→ **WHAT YOU ARE ASKED TO DO**
Please take the lines from the one holding "des pistes d'amélioration de l'analyse." through the one holding "ICI HORS SUJET" in the data below and copy them exactly.

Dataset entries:
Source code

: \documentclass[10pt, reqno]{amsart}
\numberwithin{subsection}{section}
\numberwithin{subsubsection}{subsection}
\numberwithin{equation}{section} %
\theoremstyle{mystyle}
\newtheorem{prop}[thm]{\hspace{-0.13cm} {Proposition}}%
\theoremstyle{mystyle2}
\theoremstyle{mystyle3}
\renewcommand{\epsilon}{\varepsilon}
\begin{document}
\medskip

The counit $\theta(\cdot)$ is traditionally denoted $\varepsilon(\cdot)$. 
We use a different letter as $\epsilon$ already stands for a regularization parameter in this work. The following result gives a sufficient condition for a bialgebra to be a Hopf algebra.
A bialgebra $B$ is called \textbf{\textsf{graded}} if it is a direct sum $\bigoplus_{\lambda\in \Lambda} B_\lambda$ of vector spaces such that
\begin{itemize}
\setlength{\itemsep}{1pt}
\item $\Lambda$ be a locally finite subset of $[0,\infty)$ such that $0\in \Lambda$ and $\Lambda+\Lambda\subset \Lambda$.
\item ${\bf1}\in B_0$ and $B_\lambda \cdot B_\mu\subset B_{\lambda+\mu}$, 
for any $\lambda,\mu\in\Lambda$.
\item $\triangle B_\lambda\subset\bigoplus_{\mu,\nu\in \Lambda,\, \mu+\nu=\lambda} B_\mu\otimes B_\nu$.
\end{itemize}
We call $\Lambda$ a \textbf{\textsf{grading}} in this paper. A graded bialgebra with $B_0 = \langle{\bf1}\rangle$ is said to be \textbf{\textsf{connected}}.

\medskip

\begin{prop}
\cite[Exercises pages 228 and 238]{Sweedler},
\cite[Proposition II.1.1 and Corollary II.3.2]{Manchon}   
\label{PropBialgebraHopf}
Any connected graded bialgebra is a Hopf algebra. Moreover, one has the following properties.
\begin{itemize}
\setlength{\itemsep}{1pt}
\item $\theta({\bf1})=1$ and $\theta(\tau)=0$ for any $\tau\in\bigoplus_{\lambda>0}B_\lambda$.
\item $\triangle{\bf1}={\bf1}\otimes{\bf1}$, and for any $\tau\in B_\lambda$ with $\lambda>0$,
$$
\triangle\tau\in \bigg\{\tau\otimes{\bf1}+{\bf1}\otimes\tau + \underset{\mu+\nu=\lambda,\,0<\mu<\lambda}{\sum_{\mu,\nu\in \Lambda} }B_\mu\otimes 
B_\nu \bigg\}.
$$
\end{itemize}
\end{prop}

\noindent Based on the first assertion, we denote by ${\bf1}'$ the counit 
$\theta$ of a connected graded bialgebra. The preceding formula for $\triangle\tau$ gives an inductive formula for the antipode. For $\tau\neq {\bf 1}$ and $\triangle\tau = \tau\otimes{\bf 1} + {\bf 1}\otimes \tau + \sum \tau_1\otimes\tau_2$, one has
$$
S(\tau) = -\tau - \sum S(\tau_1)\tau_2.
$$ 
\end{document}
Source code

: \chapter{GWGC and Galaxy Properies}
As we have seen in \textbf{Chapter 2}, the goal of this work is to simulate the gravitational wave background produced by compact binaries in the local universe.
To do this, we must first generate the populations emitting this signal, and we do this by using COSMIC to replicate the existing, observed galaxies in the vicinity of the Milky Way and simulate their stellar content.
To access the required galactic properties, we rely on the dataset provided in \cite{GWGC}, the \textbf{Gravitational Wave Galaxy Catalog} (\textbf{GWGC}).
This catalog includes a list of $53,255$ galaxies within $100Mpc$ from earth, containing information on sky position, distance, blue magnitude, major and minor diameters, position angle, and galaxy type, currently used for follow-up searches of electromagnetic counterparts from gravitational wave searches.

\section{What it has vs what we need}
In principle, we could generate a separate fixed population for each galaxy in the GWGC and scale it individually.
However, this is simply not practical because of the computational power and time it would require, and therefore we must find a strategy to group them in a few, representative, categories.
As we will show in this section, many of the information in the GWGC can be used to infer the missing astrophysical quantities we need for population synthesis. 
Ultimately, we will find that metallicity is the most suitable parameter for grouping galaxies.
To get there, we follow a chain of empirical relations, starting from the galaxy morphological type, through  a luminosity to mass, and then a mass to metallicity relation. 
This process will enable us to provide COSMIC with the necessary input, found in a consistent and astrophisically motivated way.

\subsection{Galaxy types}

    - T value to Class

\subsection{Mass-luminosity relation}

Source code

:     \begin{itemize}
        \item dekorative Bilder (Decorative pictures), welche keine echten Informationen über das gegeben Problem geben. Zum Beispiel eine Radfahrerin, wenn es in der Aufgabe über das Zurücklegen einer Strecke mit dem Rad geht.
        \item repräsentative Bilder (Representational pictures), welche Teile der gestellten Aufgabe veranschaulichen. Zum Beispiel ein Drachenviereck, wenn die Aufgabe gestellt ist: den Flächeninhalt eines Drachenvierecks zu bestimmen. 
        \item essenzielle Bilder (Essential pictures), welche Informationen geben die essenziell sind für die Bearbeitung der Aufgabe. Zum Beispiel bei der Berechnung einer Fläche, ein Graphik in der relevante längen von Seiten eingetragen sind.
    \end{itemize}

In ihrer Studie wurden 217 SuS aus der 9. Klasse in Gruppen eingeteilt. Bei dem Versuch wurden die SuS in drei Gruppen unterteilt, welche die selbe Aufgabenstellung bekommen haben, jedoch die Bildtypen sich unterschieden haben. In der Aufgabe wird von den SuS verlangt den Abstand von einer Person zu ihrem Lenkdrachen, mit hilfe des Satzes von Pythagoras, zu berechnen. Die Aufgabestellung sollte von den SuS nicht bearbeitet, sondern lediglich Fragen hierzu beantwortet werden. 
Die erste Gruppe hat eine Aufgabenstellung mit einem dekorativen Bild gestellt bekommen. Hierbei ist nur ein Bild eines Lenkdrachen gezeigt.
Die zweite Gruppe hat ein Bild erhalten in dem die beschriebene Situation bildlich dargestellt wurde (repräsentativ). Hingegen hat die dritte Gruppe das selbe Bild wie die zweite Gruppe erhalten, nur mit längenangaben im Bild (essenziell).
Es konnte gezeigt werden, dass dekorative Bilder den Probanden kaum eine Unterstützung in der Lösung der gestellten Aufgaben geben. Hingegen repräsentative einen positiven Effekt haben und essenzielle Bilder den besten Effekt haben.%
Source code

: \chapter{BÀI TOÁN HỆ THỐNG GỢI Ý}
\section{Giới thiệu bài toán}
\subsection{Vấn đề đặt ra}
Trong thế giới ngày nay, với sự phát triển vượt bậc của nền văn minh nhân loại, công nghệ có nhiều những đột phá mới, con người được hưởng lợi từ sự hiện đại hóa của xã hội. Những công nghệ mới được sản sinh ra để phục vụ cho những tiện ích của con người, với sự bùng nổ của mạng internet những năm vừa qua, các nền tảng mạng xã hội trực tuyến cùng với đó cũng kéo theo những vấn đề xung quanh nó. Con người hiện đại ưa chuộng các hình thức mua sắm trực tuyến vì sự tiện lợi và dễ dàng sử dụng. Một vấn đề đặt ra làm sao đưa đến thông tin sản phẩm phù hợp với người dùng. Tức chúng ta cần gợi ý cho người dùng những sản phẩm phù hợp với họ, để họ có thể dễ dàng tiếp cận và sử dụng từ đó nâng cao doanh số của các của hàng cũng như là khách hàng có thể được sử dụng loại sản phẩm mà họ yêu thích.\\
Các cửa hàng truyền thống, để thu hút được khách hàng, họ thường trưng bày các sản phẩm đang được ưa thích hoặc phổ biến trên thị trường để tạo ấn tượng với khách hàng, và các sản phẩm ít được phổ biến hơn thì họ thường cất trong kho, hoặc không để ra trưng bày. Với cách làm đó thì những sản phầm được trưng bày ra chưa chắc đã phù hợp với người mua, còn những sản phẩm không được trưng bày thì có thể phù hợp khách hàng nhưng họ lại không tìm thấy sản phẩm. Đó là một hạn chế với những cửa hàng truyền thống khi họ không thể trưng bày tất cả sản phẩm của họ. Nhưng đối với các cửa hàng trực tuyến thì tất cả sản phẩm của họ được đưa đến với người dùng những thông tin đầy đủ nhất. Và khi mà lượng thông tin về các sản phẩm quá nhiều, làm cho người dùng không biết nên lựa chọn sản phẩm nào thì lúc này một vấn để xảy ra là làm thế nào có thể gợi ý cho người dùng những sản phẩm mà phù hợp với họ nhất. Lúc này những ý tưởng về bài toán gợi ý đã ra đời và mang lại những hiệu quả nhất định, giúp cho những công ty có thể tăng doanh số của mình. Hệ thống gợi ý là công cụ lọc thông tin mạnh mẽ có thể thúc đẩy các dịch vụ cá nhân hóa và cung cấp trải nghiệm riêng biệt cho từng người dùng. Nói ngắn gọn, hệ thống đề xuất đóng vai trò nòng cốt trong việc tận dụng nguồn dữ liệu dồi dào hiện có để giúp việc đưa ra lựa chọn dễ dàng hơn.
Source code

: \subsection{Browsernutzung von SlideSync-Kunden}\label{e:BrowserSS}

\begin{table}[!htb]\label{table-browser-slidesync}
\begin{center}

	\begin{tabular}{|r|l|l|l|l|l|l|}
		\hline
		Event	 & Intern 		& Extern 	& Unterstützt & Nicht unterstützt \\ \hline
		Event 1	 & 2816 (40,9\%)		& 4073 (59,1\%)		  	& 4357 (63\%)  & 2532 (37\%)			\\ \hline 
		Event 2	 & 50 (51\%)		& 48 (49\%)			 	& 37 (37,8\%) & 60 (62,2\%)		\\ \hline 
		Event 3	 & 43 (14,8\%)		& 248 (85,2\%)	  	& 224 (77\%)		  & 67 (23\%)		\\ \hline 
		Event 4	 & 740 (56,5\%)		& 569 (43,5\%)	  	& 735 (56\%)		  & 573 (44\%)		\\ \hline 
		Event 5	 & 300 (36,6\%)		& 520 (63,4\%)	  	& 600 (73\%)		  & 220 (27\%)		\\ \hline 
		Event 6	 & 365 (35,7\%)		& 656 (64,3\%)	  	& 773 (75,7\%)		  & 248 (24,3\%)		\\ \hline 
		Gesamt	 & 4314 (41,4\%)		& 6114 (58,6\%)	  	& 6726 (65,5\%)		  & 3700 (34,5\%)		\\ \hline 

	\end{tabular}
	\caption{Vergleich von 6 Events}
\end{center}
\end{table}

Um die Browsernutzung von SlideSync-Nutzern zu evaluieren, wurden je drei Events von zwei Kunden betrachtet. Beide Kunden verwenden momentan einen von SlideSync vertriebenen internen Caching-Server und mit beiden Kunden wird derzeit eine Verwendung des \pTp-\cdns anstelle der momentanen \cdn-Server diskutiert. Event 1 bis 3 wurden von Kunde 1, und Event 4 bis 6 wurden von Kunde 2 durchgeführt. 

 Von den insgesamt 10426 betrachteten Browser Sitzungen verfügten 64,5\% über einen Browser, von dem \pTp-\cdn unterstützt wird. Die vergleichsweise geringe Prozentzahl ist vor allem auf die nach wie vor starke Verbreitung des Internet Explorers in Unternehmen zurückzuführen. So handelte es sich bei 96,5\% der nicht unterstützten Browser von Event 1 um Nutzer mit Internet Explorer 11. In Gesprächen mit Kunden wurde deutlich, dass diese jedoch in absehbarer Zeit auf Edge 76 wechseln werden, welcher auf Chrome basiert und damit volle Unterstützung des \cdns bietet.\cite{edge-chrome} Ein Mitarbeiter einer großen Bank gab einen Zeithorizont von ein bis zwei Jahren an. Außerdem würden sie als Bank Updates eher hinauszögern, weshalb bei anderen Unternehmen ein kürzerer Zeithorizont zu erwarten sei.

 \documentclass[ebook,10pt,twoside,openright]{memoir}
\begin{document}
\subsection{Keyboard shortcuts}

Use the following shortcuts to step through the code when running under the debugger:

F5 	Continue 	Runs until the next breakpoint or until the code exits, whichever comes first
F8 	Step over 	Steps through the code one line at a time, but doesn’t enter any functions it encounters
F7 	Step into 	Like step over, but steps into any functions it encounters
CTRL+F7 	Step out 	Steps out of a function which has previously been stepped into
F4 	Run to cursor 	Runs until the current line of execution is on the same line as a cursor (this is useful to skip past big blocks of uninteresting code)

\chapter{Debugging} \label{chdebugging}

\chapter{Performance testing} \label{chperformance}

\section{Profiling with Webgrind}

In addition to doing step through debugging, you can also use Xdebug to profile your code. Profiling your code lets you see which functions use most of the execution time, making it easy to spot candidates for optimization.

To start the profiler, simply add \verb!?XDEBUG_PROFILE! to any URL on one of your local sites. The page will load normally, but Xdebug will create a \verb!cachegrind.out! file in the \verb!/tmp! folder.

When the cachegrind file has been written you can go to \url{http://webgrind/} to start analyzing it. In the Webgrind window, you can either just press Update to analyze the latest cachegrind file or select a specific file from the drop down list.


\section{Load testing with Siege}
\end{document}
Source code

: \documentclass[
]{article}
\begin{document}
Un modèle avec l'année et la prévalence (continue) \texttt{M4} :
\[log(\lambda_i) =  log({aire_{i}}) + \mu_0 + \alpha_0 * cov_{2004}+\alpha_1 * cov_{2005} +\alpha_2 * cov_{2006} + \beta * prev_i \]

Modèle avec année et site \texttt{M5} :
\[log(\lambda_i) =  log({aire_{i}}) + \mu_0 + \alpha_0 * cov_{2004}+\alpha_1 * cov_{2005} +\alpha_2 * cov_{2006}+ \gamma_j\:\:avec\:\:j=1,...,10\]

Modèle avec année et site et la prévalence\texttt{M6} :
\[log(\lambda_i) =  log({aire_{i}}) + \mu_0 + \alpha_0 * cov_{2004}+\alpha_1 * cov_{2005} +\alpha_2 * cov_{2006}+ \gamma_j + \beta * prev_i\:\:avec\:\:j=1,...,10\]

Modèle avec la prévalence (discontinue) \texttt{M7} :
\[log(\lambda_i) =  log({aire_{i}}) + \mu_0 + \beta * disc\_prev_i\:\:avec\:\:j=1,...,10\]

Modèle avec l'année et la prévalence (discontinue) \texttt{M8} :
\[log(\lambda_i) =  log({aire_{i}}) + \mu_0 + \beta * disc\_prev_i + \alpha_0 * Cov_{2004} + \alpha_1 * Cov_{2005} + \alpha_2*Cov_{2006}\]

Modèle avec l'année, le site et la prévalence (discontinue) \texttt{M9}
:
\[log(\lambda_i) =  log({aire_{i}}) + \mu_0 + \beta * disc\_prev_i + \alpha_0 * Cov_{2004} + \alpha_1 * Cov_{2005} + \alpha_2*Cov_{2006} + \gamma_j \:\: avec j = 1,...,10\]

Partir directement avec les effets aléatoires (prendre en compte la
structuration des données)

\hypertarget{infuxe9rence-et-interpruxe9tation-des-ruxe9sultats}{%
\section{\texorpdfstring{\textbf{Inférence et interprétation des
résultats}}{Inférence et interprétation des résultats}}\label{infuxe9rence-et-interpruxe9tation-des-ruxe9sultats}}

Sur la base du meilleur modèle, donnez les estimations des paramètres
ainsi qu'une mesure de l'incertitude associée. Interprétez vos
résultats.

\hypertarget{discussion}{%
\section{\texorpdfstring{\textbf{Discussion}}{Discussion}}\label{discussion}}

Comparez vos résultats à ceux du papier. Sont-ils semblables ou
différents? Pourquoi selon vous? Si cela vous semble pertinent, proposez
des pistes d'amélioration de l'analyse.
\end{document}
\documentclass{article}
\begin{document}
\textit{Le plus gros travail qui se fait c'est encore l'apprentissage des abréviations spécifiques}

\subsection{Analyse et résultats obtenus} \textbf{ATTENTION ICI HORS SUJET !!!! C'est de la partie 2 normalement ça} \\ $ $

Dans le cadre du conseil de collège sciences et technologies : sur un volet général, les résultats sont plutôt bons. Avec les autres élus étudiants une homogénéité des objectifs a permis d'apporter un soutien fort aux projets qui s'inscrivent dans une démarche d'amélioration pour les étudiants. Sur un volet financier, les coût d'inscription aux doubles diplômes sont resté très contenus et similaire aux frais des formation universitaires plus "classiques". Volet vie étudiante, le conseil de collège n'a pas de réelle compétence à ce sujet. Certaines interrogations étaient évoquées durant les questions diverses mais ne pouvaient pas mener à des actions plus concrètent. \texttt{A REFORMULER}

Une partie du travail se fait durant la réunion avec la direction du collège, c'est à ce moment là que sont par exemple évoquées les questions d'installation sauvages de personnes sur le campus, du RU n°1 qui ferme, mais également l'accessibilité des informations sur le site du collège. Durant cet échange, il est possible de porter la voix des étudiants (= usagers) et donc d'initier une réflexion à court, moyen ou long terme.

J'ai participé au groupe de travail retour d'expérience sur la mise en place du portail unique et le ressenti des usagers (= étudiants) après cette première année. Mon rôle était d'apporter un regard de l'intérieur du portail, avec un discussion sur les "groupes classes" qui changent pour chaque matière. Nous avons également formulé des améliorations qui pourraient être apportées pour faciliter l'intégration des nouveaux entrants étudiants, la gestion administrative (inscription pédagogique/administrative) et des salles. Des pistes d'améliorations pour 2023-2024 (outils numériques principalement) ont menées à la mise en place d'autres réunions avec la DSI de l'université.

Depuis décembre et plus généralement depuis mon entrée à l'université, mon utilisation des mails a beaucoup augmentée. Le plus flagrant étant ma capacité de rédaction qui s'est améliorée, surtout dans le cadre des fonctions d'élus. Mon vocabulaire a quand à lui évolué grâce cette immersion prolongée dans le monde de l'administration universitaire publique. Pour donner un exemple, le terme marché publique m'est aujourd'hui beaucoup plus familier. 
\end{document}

→ **SOLVED EXERCISE**
des pistes d'amélioration de l'analyse.
\end{document}
\documentclass{article}
\begin{document}
\textit{Le plus gros travail qui se fait c'est encore l'apprentissage des abréviations spécifiques}

\subsection{Analyse et résultats obtenus} \textbf{ATTENTION ICI HORS SUJET !!!! C'est de la partie 2 normalement ça} \\ $ $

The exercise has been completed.